PKSF Managing Director Md Abdul Karim gave the welcome address while Disaster Management and Relief Secretary Md Shah Kamal spoke as the chief guest.
Terming Bangladesh as the role model in disaster management, Disaster Management and Relief secretary said, "We have developed an effective disaster management plan, but collaboration between GOs and NGOs could be made for raising awareness among the people."
"Even, the government has to invest more for building infrastructure as the government investment side by side the private sector investment is required for addressing the widespread disasters like earthquake and lightening, said the disaster secretary.
To face the natural calamity, construction of an additional 2,930 cyclone shelters will be needed by 2050 at an estimated cost of US $628 million," said Md Fazlul Kader, Deputy Managing Director of PKSF while presenting keynote paper at the workshop.
Besides, flood control measures could need US$ 2,671 million in investment costs and US$ 54 million in annual recurrent costs up to 2050, said he.
On the other hand, climate change is expected to result in 3.9 percent decline in rice production each year, or a cumulative total of 80 million tonnes over the period between 2005 and 2050, the workshop was told.
Under the circumstances, there is an ample scope to involve the network of the NGO's for more investment along with the support from the government to save the livelihood of the people living in the disaster prone areas, said Abdul Karim, Managing Director of PKSF.
The government can utilize the extensive network of NGOs for the training and awareness programme at the grassroots, he said.
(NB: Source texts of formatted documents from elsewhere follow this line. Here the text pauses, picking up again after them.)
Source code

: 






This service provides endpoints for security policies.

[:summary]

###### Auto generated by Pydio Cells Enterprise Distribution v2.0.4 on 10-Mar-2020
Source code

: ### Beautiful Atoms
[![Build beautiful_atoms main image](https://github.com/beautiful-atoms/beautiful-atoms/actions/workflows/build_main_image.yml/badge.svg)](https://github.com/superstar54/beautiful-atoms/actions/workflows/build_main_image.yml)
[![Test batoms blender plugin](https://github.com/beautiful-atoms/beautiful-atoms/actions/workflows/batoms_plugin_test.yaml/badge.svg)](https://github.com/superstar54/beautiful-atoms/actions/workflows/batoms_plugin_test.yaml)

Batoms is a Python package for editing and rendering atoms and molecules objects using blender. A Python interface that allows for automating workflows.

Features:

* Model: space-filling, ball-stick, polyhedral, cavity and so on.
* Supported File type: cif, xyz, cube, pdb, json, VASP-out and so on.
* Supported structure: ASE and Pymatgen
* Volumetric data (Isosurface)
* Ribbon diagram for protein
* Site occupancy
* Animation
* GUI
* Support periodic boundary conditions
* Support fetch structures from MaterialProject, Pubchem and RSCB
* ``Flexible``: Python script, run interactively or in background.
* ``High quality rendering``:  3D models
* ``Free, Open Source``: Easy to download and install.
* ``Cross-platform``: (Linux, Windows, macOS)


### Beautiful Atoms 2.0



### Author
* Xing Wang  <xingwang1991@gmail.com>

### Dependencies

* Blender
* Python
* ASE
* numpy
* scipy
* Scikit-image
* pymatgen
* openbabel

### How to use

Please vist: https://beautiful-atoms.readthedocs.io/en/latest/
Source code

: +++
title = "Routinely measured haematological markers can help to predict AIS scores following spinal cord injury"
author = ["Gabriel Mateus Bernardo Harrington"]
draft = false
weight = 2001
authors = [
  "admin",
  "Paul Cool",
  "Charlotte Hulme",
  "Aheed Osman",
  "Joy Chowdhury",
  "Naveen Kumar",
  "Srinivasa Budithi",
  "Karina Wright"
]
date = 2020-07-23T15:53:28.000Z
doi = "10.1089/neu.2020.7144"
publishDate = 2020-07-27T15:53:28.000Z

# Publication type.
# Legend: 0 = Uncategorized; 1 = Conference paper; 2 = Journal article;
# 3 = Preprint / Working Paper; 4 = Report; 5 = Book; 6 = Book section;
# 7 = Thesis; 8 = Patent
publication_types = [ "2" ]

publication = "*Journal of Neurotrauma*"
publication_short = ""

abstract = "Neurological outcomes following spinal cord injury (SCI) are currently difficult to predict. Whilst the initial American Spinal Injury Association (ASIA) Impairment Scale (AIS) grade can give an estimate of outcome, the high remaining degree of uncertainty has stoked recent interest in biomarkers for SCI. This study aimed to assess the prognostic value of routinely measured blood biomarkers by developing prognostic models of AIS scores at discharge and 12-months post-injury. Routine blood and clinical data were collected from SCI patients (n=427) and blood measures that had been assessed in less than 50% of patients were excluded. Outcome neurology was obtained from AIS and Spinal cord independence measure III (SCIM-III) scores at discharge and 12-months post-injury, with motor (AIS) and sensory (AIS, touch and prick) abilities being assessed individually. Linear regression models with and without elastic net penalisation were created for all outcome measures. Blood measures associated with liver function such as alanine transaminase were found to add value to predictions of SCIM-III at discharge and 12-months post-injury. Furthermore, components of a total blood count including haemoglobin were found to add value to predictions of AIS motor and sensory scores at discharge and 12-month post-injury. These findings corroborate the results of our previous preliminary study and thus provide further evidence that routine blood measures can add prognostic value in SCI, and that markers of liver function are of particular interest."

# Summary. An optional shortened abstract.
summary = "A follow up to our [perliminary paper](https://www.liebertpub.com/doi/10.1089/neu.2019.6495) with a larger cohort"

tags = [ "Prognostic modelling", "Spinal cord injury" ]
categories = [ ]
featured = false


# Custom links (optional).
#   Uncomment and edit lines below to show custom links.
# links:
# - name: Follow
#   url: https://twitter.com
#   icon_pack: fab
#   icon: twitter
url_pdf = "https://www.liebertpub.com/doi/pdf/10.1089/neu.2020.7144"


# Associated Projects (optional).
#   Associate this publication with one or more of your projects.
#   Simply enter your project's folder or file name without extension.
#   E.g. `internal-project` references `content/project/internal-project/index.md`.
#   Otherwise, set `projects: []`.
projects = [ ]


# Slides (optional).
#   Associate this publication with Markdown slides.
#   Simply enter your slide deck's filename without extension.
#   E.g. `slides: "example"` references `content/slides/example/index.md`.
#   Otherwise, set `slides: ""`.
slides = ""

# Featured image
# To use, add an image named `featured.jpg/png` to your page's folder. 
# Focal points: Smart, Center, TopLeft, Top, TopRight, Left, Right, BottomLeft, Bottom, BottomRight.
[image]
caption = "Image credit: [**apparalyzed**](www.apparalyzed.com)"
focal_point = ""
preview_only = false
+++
Along with government efforts, the PKSF has provided financial aid of nearly Taka 450 crore for emergency relief, rehabilitation and reorganizing of livelihood to the flood affected people through implementing different projects and programmes since 1998, said PKSF Chairman Dr Kholiquzzaman Ahmad.
Ruling out the NGO activities through the microcredit, the PKSF chairman told the function that "the microcredit basically did nothing for the welfare of the people as they have no comprehensive plan to bring out people from the vicious cycle of poverty."
Officials of the ministry and representatives of NGO's, among others, were present at the workshop.